Había pasado una semana desde que llegamos a The Lake District, y aunque el viaje había sido una experiencia maravillosa, ya era hora de regresar a Brighton. Durante esos días, disfrutamos de paisajes hermosos, tardes de juegos en la nieve y momentos inolvidables en familia. Afortunadamente, no hubo más accidentes y todo transcurrió con tranquilidad.
Esta mañana, la cabaña estaba llena de movimiento. Cada quien estaba ocupado empacando sus cosas y asegurándose de no olvidar nada. Laura y Patricia organizaban la cocina, mientras que los chicos se encargaban de cargar las maletas al auto. Yo doblaba mi ropa, asegurándome de que todo estuviera en orden cuando sentí que alguien se apoyaba en el marco de la puerta.
—Pensé que necesitarías ayuda —dijo Fernando con una media sonrisa.
—Todo bajo control, pero gracias —respondí con un suspiro, cerrando la última maleta—. No puedo creer que ya haya pasado una semana.
—Lo sé, se sintió rápido.
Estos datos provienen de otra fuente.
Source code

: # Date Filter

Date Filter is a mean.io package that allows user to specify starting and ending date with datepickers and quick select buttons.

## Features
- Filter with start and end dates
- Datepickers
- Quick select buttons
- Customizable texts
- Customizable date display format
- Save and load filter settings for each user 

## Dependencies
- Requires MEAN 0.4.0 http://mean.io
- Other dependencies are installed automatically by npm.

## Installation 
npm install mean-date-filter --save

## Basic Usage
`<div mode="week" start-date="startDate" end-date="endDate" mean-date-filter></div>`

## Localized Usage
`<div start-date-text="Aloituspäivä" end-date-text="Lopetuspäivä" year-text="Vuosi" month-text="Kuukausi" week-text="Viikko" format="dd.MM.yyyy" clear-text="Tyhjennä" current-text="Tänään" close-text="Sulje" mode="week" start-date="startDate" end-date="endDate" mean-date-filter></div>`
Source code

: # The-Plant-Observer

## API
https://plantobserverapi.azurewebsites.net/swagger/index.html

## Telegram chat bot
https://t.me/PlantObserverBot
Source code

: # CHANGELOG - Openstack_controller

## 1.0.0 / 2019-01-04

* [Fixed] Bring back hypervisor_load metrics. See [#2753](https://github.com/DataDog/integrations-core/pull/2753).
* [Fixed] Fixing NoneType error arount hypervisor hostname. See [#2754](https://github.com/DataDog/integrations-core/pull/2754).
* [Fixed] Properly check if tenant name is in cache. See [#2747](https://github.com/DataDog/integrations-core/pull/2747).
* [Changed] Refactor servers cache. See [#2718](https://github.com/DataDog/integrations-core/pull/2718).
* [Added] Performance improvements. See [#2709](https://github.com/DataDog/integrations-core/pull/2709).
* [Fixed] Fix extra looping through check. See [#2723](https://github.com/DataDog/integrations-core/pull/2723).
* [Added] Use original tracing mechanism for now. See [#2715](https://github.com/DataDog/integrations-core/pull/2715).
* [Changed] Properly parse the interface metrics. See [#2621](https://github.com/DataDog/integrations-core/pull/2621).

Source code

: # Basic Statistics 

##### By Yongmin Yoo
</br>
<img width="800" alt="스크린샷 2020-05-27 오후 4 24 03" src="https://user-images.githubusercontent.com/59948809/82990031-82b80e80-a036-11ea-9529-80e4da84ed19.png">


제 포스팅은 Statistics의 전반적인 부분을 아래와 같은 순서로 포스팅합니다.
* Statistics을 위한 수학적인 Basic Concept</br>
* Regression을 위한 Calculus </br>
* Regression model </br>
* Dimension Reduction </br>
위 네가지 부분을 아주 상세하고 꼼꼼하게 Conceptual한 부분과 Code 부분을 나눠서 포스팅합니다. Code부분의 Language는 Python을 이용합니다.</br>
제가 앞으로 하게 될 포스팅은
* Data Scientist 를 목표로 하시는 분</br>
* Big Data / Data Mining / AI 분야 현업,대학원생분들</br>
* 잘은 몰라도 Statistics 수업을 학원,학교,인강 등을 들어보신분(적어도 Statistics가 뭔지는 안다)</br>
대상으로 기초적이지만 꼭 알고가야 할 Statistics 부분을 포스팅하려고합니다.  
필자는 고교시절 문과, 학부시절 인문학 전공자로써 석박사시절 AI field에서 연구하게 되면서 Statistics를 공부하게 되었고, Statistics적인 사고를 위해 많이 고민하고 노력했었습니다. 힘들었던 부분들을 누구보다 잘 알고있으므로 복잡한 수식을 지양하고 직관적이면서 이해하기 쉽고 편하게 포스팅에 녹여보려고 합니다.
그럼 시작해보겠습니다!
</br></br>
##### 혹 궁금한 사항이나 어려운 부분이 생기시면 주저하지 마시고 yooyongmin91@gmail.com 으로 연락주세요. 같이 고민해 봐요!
Pero creo que fue un buen viaje —comentó, cruzando los brazos—. Mi padre parece haber mejorado bastante.
Asentí, recordando cómo los días en la nieve parecieron renovar el ánimo de Andrés. Había pasado de estar un poco cansado y estresado a verse mucho más relajado y sonriente. Definitivamente, el aire fresco le había hecho bien.
—¿Listos? —preguntó Isabella desde el pasillo—. Los autos ya están cargados, nos vamos en veinte minutos.
—Sí, ya voy —respondí, tomando mi abrigo.
Fernando y yo bajamos juntos, y en poco tiempo todos estuvimos listos para partir. Nos despedimos de la cabaña, subimos a los autos y comenzamos el camino de regreso a Brighton. La nieve en los paisajes seguía siendo igual de impresionante, pero esta vez la observaba con cierta nostalgia, sabiendo que el viaje había llegado a su fin.
El trayecto de regreso fue tranquilo, con conversaciones animadas y algunos momentos de silencio en los que cada uno parecía perdido en sus propios pensamientos. Yo, por mi parte, no podía evitar preguntarme cómo sería volver a la rutina después de tantos días rodeada de la familia de Fernando, en un ambiente donde nuestra "relación" había parecido más real que nunca.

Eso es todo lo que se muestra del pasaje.